Members of a union representing staff at the Philadelphia Museum of Art authorized a strike in a near-unanimous vote Tuesday night.
Local 397, part of AFSCME District Council 47, has been negotiating its first contract with the institution’s administrators since the PMA workers unionized two years ago.
Tuesday’s meeting gives the union’s six-person executive team the power to call a strike, which could be a one-day action or an extended work stoppage, if no deal is reached, Local 397 President Adam Rizzo said.
“We’re not gonna strike yet,” he told Metro on Wednesday. “We don’t have specific dates in mind or anything like that, but it’s certainly an escalation tactic that is now in our hands moving forward.”
Union officials said turnout for the vote was high, with a supermajority of members casting ballots.
A PMA spokesperson, in an emailed statement, said the museum was disappointed with the decision.
“We value our staff and have always respected their right to organize and participate in the union,” the spokesman continued. “Accordingly, the museum has been bargaining in good faith with the union, and we remain committed to working toward a fair and appropriate collective bargaining agreement.”
Contract talks have led to tentative agreements on more than 25 significant labor issues, PMA officials said.
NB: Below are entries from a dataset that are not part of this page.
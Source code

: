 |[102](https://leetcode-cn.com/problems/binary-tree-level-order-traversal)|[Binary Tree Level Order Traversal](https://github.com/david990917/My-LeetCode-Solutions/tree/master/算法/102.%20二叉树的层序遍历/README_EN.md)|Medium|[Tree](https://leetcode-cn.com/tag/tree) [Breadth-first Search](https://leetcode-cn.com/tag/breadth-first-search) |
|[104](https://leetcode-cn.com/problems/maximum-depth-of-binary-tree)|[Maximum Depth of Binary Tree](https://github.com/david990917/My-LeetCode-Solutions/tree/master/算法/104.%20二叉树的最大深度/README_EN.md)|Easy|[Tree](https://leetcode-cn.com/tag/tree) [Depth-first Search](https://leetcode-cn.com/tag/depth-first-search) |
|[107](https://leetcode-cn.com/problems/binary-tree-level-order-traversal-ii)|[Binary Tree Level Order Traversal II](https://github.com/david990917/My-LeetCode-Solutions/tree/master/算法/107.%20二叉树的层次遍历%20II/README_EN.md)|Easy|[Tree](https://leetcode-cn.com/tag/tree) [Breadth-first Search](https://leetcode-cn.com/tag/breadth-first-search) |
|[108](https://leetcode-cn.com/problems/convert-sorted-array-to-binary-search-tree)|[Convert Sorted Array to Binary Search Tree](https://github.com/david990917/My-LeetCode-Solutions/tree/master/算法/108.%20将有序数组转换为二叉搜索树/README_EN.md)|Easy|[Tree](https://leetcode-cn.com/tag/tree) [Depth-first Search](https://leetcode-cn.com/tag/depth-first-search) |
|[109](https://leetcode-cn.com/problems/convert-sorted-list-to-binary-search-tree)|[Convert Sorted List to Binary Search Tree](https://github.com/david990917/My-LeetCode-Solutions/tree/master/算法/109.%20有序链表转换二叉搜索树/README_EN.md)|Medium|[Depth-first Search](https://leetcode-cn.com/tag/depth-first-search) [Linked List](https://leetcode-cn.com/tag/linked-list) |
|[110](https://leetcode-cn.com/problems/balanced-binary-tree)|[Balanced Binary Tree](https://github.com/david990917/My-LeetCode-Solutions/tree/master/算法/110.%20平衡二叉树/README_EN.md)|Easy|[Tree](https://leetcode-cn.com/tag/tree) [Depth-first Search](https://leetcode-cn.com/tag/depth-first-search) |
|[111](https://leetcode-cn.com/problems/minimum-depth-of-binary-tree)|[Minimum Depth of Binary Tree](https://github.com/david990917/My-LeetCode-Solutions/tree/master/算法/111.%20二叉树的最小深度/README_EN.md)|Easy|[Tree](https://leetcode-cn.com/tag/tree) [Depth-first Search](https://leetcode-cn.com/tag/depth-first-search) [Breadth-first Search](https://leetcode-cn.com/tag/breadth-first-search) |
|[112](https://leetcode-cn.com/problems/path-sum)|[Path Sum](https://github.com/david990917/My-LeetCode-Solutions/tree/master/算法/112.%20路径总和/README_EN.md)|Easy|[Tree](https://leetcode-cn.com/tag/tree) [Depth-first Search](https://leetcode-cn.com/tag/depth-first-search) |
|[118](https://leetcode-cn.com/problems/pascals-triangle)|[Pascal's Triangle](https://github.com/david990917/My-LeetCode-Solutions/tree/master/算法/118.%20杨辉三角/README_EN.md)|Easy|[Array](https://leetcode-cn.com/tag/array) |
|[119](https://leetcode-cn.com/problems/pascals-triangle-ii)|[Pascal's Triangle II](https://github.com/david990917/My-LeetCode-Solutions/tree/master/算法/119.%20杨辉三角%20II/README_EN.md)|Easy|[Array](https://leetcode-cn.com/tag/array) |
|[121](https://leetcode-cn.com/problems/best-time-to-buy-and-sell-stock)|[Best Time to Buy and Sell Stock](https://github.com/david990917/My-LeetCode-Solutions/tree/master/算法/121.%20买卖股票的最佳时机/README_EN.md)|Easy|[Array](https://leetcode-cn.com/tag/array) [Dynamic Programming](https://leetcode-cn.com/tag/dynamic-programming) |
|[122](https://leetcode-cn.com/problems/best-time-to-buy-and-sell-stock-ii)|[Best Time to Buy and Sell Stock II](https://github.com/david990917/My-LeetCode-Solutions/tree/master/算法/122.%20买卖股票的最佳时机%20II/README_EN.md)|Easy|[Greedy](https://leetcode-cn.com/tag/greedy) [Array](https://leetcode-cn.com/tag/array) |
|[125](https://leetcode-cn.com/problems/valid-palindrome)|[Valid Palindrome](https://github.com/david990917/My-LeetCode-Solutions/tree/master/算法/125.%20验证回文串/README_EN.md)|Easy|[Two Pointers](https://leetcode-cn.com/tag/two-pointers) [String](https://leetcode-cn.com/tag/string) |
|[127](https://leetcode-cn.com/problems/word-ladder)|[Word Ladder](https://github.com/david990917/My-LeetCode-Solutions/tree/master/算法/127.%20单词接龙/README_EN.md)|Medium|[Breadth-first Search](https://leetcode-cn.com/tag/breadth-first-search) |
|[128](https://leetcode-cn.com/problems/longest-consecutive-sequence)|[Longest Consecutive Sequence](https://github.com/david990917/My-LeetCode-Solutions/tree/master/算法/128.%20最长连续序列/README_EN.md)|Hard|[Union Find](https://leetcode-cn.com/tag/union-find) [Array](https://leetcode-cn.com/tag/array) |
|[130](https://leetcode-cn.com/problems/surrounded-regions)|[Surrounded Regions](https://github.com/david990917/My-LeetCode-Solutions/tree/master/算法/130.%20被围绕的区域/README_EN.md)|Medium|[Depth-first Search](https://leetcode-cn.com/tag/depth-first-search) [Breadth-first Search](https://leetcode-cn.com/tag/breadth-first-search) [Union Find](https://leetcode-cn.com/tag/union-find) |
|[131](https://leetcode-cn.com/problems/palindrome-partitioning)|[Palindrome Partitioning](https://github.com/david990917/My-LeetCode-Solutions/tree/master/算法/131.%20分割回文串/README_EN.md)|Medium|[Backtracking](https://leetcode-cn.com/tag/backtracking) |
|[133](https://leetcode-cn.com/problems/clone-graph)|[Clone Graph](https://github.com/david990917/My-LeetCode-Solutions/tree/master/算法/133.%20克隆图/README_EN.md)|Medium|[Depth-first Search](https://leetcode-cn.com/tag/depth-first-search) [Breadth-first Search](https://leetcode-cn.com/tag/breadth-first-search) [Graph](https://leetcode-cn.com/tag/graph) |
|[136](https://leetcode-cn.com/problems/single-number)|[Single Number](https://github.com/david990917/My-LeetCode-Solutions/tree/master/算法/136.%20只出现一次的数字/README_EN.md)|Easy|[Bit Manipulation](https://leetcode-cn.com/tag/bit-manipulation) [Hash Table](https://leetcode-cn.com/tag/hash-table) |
But, Rizzo said, the sides are still going back-and-forth about compensation, benefits and the museum’s use of temporary, termed and contract employees.
The union received support Wednesday from elected leaders on social media, including City Councilmember Helen Gym and state Sen. Nikil Saval.
“Workers are seeking respect for their union and real responses to their demands. Ready to meet them at the picket line if their demands continue to go unmet,” Saval tweeted.
Local 397 last week accused PMA managers of engaging in illegal labor practices in a filing with the National Labor Relations Board.
The charges brought to the NLRB include allegations that the museum has been converting positions that were previously full-time into temporary or fixed-length jobs, Rizzo said.
In addition, PMA leaders have not been handing over requested information to union negotiators, and they have been making changes to working conditions that should be subject to collective bargaining, he added.
The museum “does not agree with the union’s assertions in the filing and looks forward to responding,” a spokesperson said.
PMA’s new director and CEO, Sasha Suda, is set to officially start Sept. 21. Suda previously led the National Gallery of Canada, where, Rizzo noted, the workforce is also unionized.